Some study limitations are worth noting:

  1. 1.

    Data were retrospectively collected, and only patients with early CTP were included. It is unclear whether there was a selection bias in the choice of patients who received CTP imaging prior to the aneurysm repair. Nevertheless, the study population is relatively large for a single-center study. It is overall well-balanced, for example, regarding patients with good-grade and poor-grade SAH according to their WFNS score. We believe it is unlikely that our inclusion/exclusion criteria introduced a relevant bias.

  2. 2.

    Because of technical constraints, the blood pressure values are measured with a certain time offset to the early CTP imaging. Therefore, no digitally documented value is available from the exact imaging time. Especially for patients primarily admitted to an external hospital and then directly transferred to our intensive care unit, blood pressure values during transport and imaging are not recorded digitally. This results in a blind spot at the time of CTP imaging. This is one major limitation of this study. Yet, we aim for stable blood pressure without blood pressure peaks or dips during treatment. We therefore consider the blood pressure values recorded shortly before or after imaging to be representative. For subsequent prospective studies, however, a purely arterial blood pressure measurement with a recording of the blood pressure at the imaging time should be performed. The proven possibility of minimal variations in the CPP values due to changes in the patient’s position (30° torso elevation vs. supine in the CT) should also be taken into account, although in our study, this positional change most likely affects all patients to the same extent [45]. Furthermore, influences on the results of this study by external factors such as stimulation of patients on transport to the CT scanner affecting MAP and intracranial pressure should also be considered.

  3. 3.

    Patients with an inserted EVD are, in most cases, sedated and often also ventilated. The influence of sedation on the result of this study cannot be ruled out. Yet, an influence of the intracranial pressure on the results of the study is considered unlikely. Patients without EVD are conscious and a normal intracranial pressure can therefore be assumed, and in patients with EVD the intracranial pressure is normalized to a physiological level. Further subgroup analysis of dichotomized subgroups of patients with versus without EVD at the imaging time is attached in the supplementary material.

  4. 4.

    Data from CTP imaging are difficult to compare one-to-one between different setups due to different CTP protocols and postprocessing. In addition, diseases affecting the microvasculature such as atheriosclerosis, hypertension, or diabetes may influence the MTT. Additionally, metabolic state, use of sedatives, and concomitant medication may potentially impact the MTT, as well.
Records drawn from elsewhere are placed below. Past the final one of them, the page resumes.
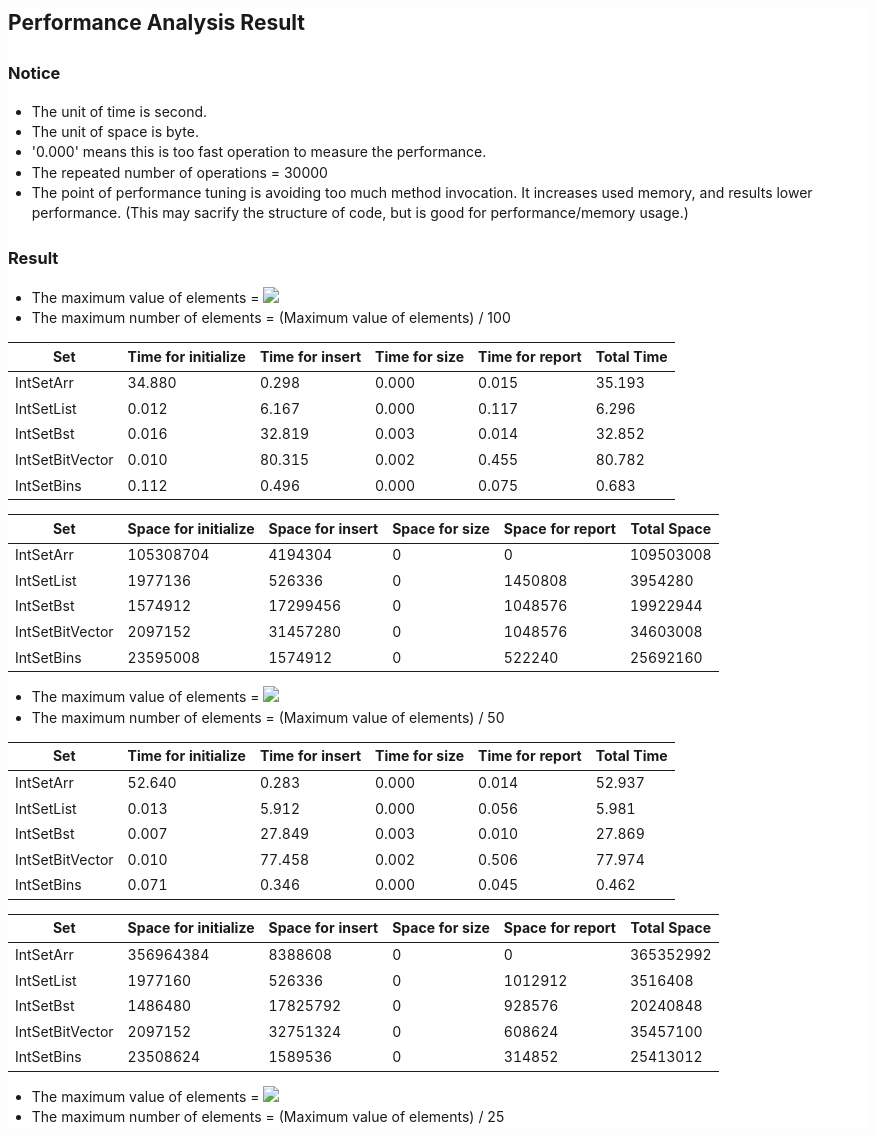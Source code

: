 ## Performance Analysis Result
### Notice
- The unit of time is second.
- The unit of space is byte.
- '0.000' means this is too fast operation to measure the performance.
- The repeated number of operations = 30000
- The point of performance tuning is avoiding too much method invocation. It increases used memory, and results lower performance. (This may sacrify the structure of code, but is good for performance/memory usage.)
### Result
- The maximum value of elements = ![](http://bit.ly/2llLnrT)
- The maximum number of elements = (Maximum value of elements) / 100


Set | Time for initialize | Time for insert | Time for size | Time for report | Total Time |
-|-|-|-|-|-|
IntSetArr|34.880|0.298|0.000|0.015|35.193
IntSetList|0.012|6.167|0.000|0.117|6.296
IntSetBst|0.016|32.819|0.003|0.014|32.852
IntSetBitVector|0.010|80.315|0.002|0.455|80.782
IntSetBins|0.112|0.496|0.000|0.075|0.683

Set | Space for initialize | Space for insert | Space for size | Space for report | Total Space |
-|-|-|-|-|-|
IntSetArr|105308704|4194304|0|0|109503008
IntSetList|1977136|526336|0|1450808|3954280
IntSetBst|1574912|17299456|0|1048576|19922944
IntSetBitVector|2097152|31457280|0|1048576|34603008
IntSetBins|23595008|1574912|0|522240|25692160

- The maximum value of elements = ![](http://bit.ly/2llLnrT)
- The maximum number of elements = (Maximum value of elements) / 50

Set | Time for initialize | Time for insert | Time for size | Time for report | Total Time |
-|-|-|-|-|-|
IntSetArr|52.640|0.283|0.000|0.014|52.937|
IntSetList|0.013|5.912|0.000|0.056|5.981
IntSetBst|0.007|27.849|0.003|0.010|27.869
IntSetBitVector|0.010|77.458|0.002|0.506|77.974
IntSetBins|0.071|0.346|0.000|0.045|0.462

Set | Space for initialize | Space for insert | Space for size | Space for report | Total Space |
-|-|-|-|-|-|
IntSetArr|356964384|8388608|0|0|365352992
IntSetList|1977160|526336|0|1012912|3516408
IntSetBst|1486480|17825792|0|928576|20240848
IntSetBitVector|2097152|32751324|0|608624|35457100
IntSetBins|23508624|1589536|0|314852|25413012

- The maximum value of elements = ![](http://bit.ly/2llLnrT)
- The maximum number of elements = (Maximum value of elements) / 25
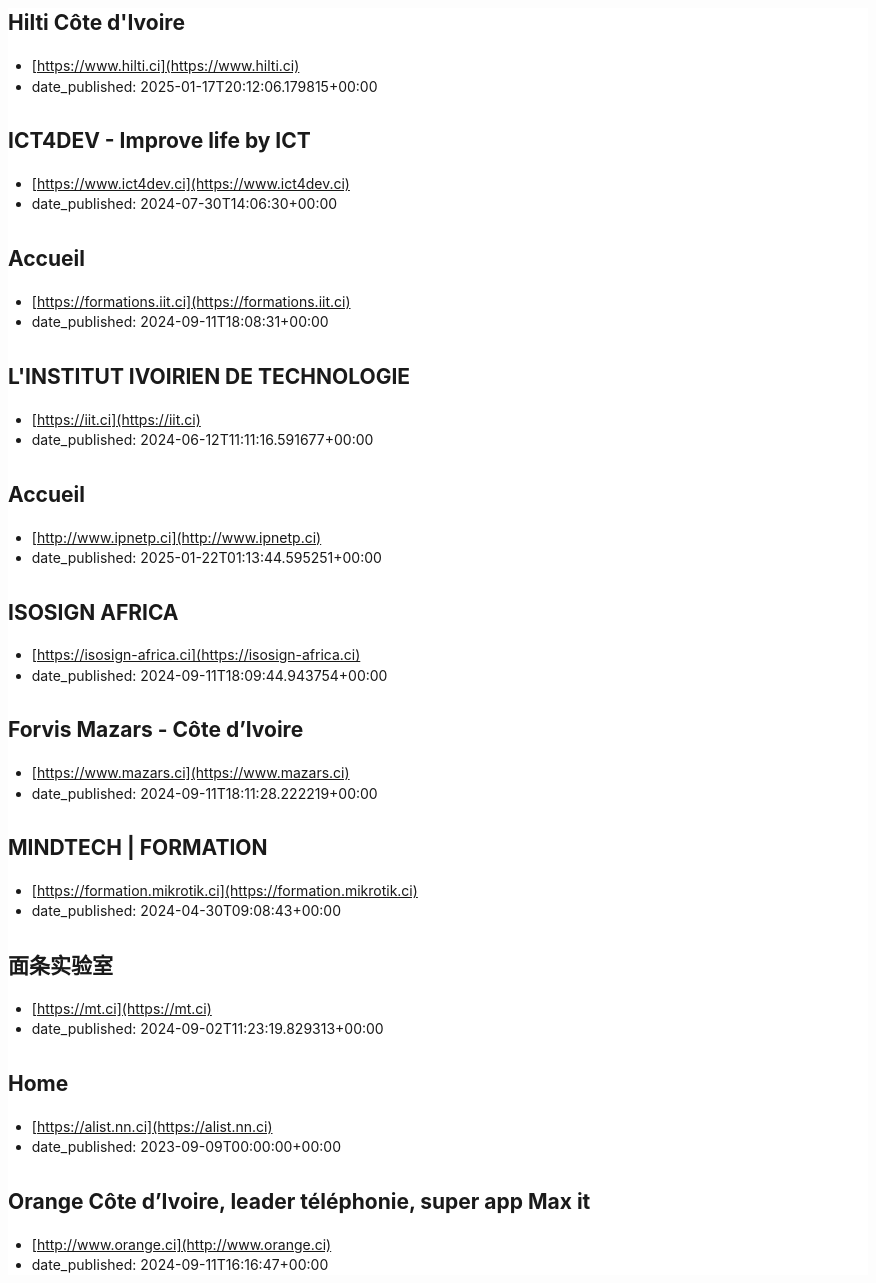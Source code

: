  ## Hilti Côte d'Ivoire
 - [https://www.hilti.ci](https://www.hilti.ci)
 - date_published: 2025-01-17T20:12:06.179815+00:00

 ## ICT4DEV - Improve life by ICT
 - [https://www.ict4dev.ci](https://www.ict4dev.ci)
 - date_published: 2024-07-30T14:06:30+00:00

 ## Accueil
 - [https://formations.iit.ci](https://formations.iit.ci)
 - date_published: 2024-09-11T18:08:31+00:00

 ## L'INSTITUT IVOIRIEN DE TECHNOLOGIE
 - [https://iit.ci](https://iit.ci)
 - date_published: 2024-06-12T11:11:16.591677+00:00

 ## Accueil
 - [http://www.ipnetp.ci](http://www.ipnetp.ci)
 - date_published: 2025-01-22T01:13:44.595251+00:00

 ## ISOSIGN AFRICA
 - [https://isosign-africa.ci](https://isosign-africa.ci)
 - date_published: 2024-09-11T18:09:44.943754+00:00

 ## Forvis Mazars  - Côte d’Ivoire
 - [https://www.mazars.ci](https://www.mazars.ci)
 - date_published: 2024-09-11T18:11:28.222219+00:00

 ## MINDTECH | FORMATION
 - [https://formation.mikrotik.ci](https://formation.mikrotik.ci)
 - date_published: 2024-04-30T09:08:43+00:00

 ## 面条实验室
 - [https://mt.ci](https://mt.ci)
 - date_published: 2024-09-02T11:23:19.829313+00:00

 ## Home
 - [https://alist.nn.ci](https://alist.nn.ci)
 - date_published: 2023-09-09T00:00:00+00:00

 ## Orange Côte d’Ivoire, leader téléphonie, super app Max it
 - [http://www.orange.ci](http://www.orange.ci)
 - date_published: 2024-09-11T16:16:47+00:00
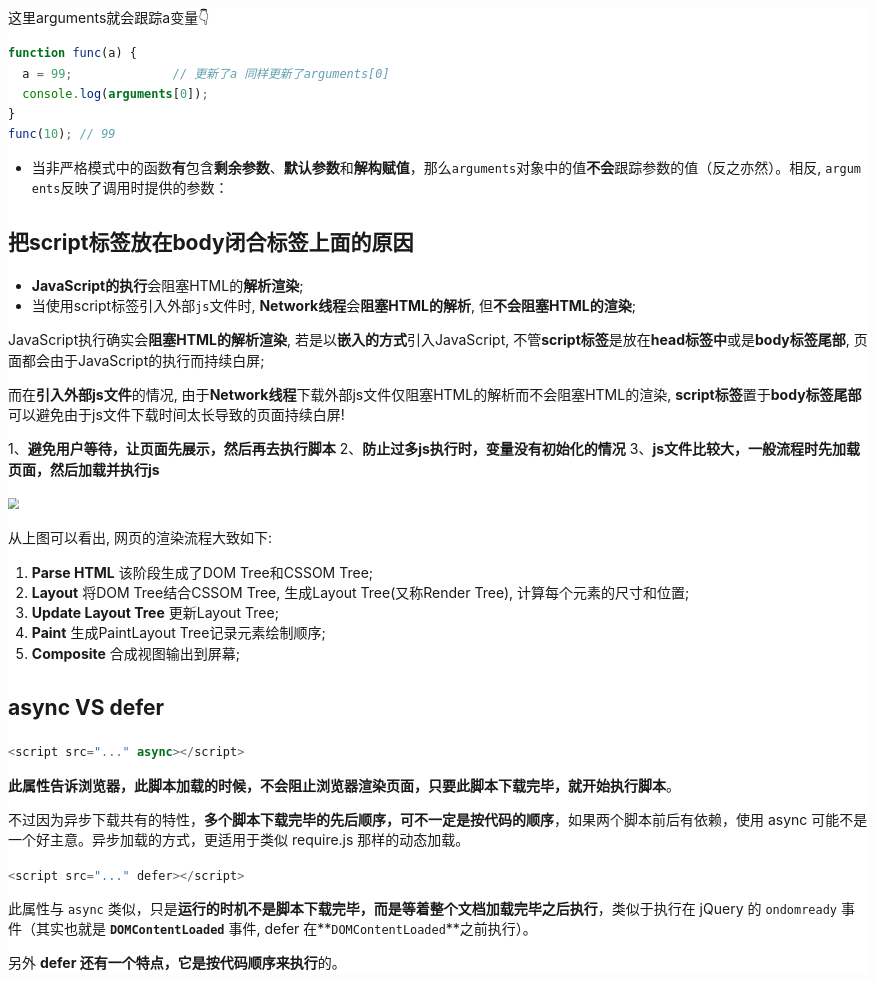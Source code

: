 这里arguments就会跟踪a变量👇

```javascript
function func(a) { 
  a = 99;              // 更新了a 同样更新了arguments[0] 
  console.log(arguments[0]);
}
func(10); // 99
```

* 当非严格模式中的函数**有**包含**剩余参数**、**默认参数**和**解构赋值**，那么`arguments`对象中的值**不会**跟踪参数的值（反之亦然）。相反, `arguments`反映了调用时提供的参数：

## 把script标签放在body闭合标签上面的原因

- **JavaScript的执行**会阻塞HTML的**解析渲染**;
- 当使用script标签引入外部`js`文件时, **Network线程**会**阻塞HTML的解析**, 但**不会阻塞HTML的渲染**;

JavaScript执行确实会**阻塞HTML的解析渲染**, 若是以**嵌入的方式**引入JavaScript, 不管**script标签**是放在**head标签中**或是**body标签尾部**, 页面都会由于JavaScript的执行而持续白屏; 

而在**引入外部js文件**的情况, 由于**Network线程**下载外部js文件仅阻塞HTML的解析而不会阻塞HTML的渲染, **script标签**置于**body标签尾部**可以避免由于js文件下载时间太长导致的页面持续白屏!

1、**避免用户等待，让页面先展示，然后再去执行脚本**
2、**防止过多js执行时，变量没有初始化的情况**
3、**js文件比较大，一般流程时先加载页面，然后加载并执行js**

<img src="https://pic1.zhimg.com/80/v2-c079ce4e29760c796f930b8ccf32617c_720w.jpg" style="zoom:67%;" />

从上图可以看出, 网页的渲染流程大致如下:

1. **Parse HTML** 该阶段生成了DOM Tree和CSSOM Tree;
2. **Layout** 将DOM Tree结合CSSOM Tree, 生成Layout Tree(又称Render Tree), 计算每个元素的尺寸和位置;
3. **Update Layout Tree** 更新Layout Tree;
4. **Paint** 生成PaintLayout Tree记录元素绘制顺序;
5. **Composite** 合成视图输出到屏幕;

## async VS defer

```javascript
<script src="..." async></script>
```

**此属性告诉浏览器，此脚本加载的时候，不会阻止浏览器渲染页面，只要此脚本下载完毕，就开始执行脚本**。

不过因为异步下载共有的特性，**多个脚本下载完毕的先后顺序，可不一定是按代码的顺序**，如果两个脚本前后有依赖，使用 async 可能不是一个好主意。异步加载的方式，更适用于类似 require.js 那样的动态加载。

```javascript
<script src="..." defer></script>
```

此属性与 `async` 类似，只是**运行的时机不是脚本下载完毕，而是等着整个文档加载完毕之后执行**，类似于执行在 jQuery 的 `ondomready` 事件（其实也就是 **`DOMContentLoaded`** 事件, defer 在**`DOMContentLoaded`**之前执行）。

另外 **defer 还有一个特点，它是按代码顺序来执行**的。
Therefore, the effect of these factors on the results of this study remains unclear. Furthermore, it is unclear whether there are differences in the MTT when blood pressure values are present spontaneously or are influenced by medication. Similarly, it is not clear whether mean MTT alone or a combination of different parameters of CTP best represents the relevant pathophysiological changes in patients with aSAH, which should be taken into account when interpreting the data.

Conclusions

In the present cohort of 134 patients with aSAH, MTT of early CTP inversely correlates with the MAP, indicating early impairment of cerebral autoregulation in the phase of EBI. A low MAP is associated with a prolonged MTT. The subgroup analysis shows that the inverse correlation becomes stronger with the severity of aSAH as measured by the WFNS, whereas, in particular, WFNS grade V patients demonstrated a significant, strong, inverse correlation of MAP and MTT.

These results emphasize the importance of maintaining physiological blood pressure values in the EBI phase and preventing hypotension, especially in patients with poor-grade aSAH. Further prospective studies should seek to confirm this influence of MAP on MTT in EBI and should verify whether the early blood pressure values correlate with the outcome of the patients post aSAH.